▸ **Task instructions**
Among the lines below, which ones contain the word "area"? Copy every such line.

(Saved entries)
::::
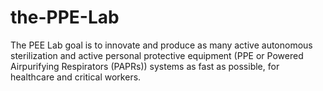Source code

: # the-PPE-Lab
The PEE Lab goal is to innovate and produce as many active autonomous sterilization and active personal protective equipment (PPE or Powered Airpurifying Respirators (PAPRs)) systems as fast as possible, for healthcare and critical workers.

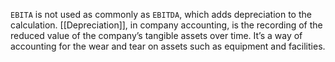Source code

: `EBITA` is not used as commonly as `EBITDA`, which adds depreciation to the calculation. 
[[Depreciation]], in company accounting, is the recording of the reduced value of the company’s tangible assets over time. 
It’s a way of accounting for the wear and tear on assets such as equipment and facilities.

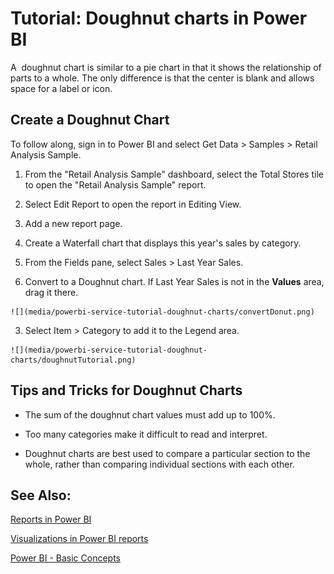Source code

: ﻿<properties 
   pageTitle="Tutorial: Doughnut charts in Power BI"
   description="Tutorial: Doughnut charts in Power BI"
   services="powerbi" 
   documentationCenter="" 
   authors="v-aljenk" 
   manager="mblythe" 
   editor=""
   tags=""/>
 
<tags
   ms.service="powerbi"
   ms.devlang="NA"
   ms.topic="article"
   ms.tgt_pltfrm="NA"
   ms.workload="powerbi"
   ms.date="10/14/2015"
   ms.author="v-aljenk"/>

# Tutorial: Doughnut charts in Power BI

A  doughnut chart is similar to a pie chart in that it shows the relationship of parts to a whole. The only difference is that the center is blank and allows space for a label or icon.

## Create a Doughnut Chart

To follow along, sign in to Power BI and select Get Data \> Samples \> Retail Analysis Sample. 

1. From the "Retail Analysis Sample" dashboard, select the Total Stores tile to open the "Retail Analysis Sample" report.

2. Select Edit Report to open the report in Editing View.

3. Add a new report page.

4. Create a Waterfall chart that displays this year's sales by category.

 1.  From the Fields pane, select Sales \> Last Year Sales.

 2.  Convert to a Doughnut chart. If Last Year Sales is not in the **Values** area, drag it there.

    ![](media/powerbi-service-tutorial-doughnut-charts/convertDonut.png)

 3.  Select Item \> Category to add it to the Legend area. 

    ![](media/powerbi-service-tutorial-doughnut-charts/doughnutTutorial.png)

## Tips and Tricks for Doughnut Charts

-   The sum of the doughnut chart values must add up to 100%.

-   Too many categories make it difficult to read and interpret.

-   Doughnut charts are best used to compare a particular section to the whole, rather than comparing individual sections with each other. 

## See Also:

[Reports in Power BI](https://support.powerbi.com/knowledgebase/articles/425684)

[Visualizations in Power BI reports](powerbi-service-visualizations-for-reports.md)

[Power BI - Basic Concepts](powerbi-service-basic-concepts.md)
::::
▸ **Response for this exercise**
 2.  Convert to a Doughnut chart. If Last Year Sales is not in the **Values** area, drag it there.
 3.  Select Item \> Category to add it to the Legend area. 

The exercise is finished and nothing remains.